Department of Medical Parasitology and Infection Biology, Swiss Tropical and Public Health Institute, Allschwil, Switzerland.
University of Basel, Basel, Switzerland.
Front Cell Infect Microbiol. 2024 Apr 30;14:1396786. doi: 10.3389/fcimb.2024.1396786. eCollection 2024.
Antimalarial resistance to the first-line partner drug piperaquine (PPQ) threatens the effectiveness of artemisinin-based combination therapy. piperaquine resistance is characterized by incomplete growth inhibition, i.e. increased parasite growth at higher drug concentrations. However, the 50% inhibitory concentrations (IC) remain relatively stable across parasite lines. Measuring parasite viability of a drug-resistant Cambodian isolate in a parasite reduction ratio (PRR) assay helped to better understand the resistance phenotype towards PPQ. In this parasite isolate, incomplete growth inhibition translated to only a 2.5-fold increase in IC but a dramatic decrease of parasite killing in the PRR assay. Hence, this pilot study reveals the potential of parasite viability assays as an important, additional tool when it comes to guiding decision-making in preclinical drug development and post approval. To the best of our knowledge, this is the first time that a compound was tested against a drug-resistant parasite in the PRR assay.

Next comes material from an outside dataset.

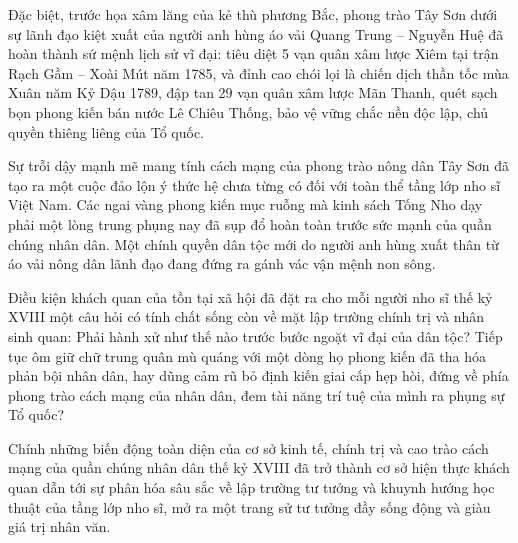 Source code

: Đặc biệt, trước họa xâm lăng của kẻ thù phương Bắc, phong trào Tây Sơn dưới sự lãnh đạo kiệt xuất của người anh hùng áo vải Quang Trung -- Nguyễn Huệ đã hoàn thành sứ mệnh lịch sử vĩ đại: tiêu diệt 5 vạn quân xâm lược Xiêm tại trận Rạch Gầm -- Xoài Mút năm 1785, và đỉnh cao chói lọi là chiến dịch thần tốc mùa Xuân năm Kỷ Dậu 1789, đập tan 29 vạn quân xâm lược Mãn Thanh, quét sạch bọn phong kiến bán nước Lê Chiêu Thống, bảo vệ vững chắc nền độc lập, chủ quyền thiêng liêng của Tổ quốc.

Sự trỗi dậy mạnh mẽ mang tính cách mạng của phong trào nông dân Tây Sơn đã tạo ra một cuộc đảo lộn ý thức hệ chưa từng có đối với toàn thể tầng lớp nho sĩ Việt Nam. Các ngai vàng phong kiến mục ruỗng mà kinh sách Tống Nho dạy phải một lòng trung phụng nay đã sụp đổ hoàn toàn trước sức mạnh của quần chúng nhân dân. Một chính quyền dân tộc mới do người anh hùng xuất thân từ áo vải nông dân lãnh đạo đang đứng ra gánh vác vận mệnh non sông.

Điều kiện khách quan của tồn tại xã hội đã đặt ra cho mỗi người nho sĩ thế kỷ XVIII một câu hỏi có tính chất sống còn về mặt lập trường chính trị và nhân sinh quan: Phải hành xử như thế nào trước bước ngoặt vĩ đại của dân tộc? Tiếp tục ôm giữ chữ trung quân mù quáng với một dòng họ phong kiến đã tha hóa phản bội nhân dân, hay dũng cảm rũ bỏ định kiến giai cấp hẹp hòi, đứng về phía phong trào cách mạng của nhân dân, đem tài năng trí tuệ của mình ra phụng sự Tổ quốc?

Chính những biến động toàn diện của cơ sở kinh tế, chính trị và cao trào cách mạng của quần chúng nhân dân thế kỷ XVIII đã trở thành cơ sở hiện thực khách quan dẫn tới sự phân hóa sâu sắc về lập trường tư tưởng và khuynh hướng học thuật của tầng lớp nho sĩ, mở ra một trang sử tư tưởng đầy sống động và giàu giá trị nhân văn.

抗疟药物哌喹(PPQ)的耐药性威胁到基于青蒿素的联合疗法的有效性。哌喹耐药性的特征是不完全生长抑制,即在较高药物浓度下寄生虫生长增加。然而,在寄生虫系中,50%抑制浓度(IC)相对稳定。在寄生虫减少比(PRR)测定中测量抗药性柬埔寨分离株的寄生虫活力有助于更好地理解对 PPQ 的耐药表型。在这种寄生虫分离株中,不完全生长抑制仅导致 IC 增加 2.5 倍,但 PRR 测定中的寄生虫杀伤急剧下降。因此,这项初步研究揭示了寄生虫活力测定作为一种重要的、附加工具的潜力,当涉及到指导临床前药物开发和批准后的决策时。据我们所知,这是第一次在 PRR 测定中用化合物对抗耐药性寄生虫进行测试。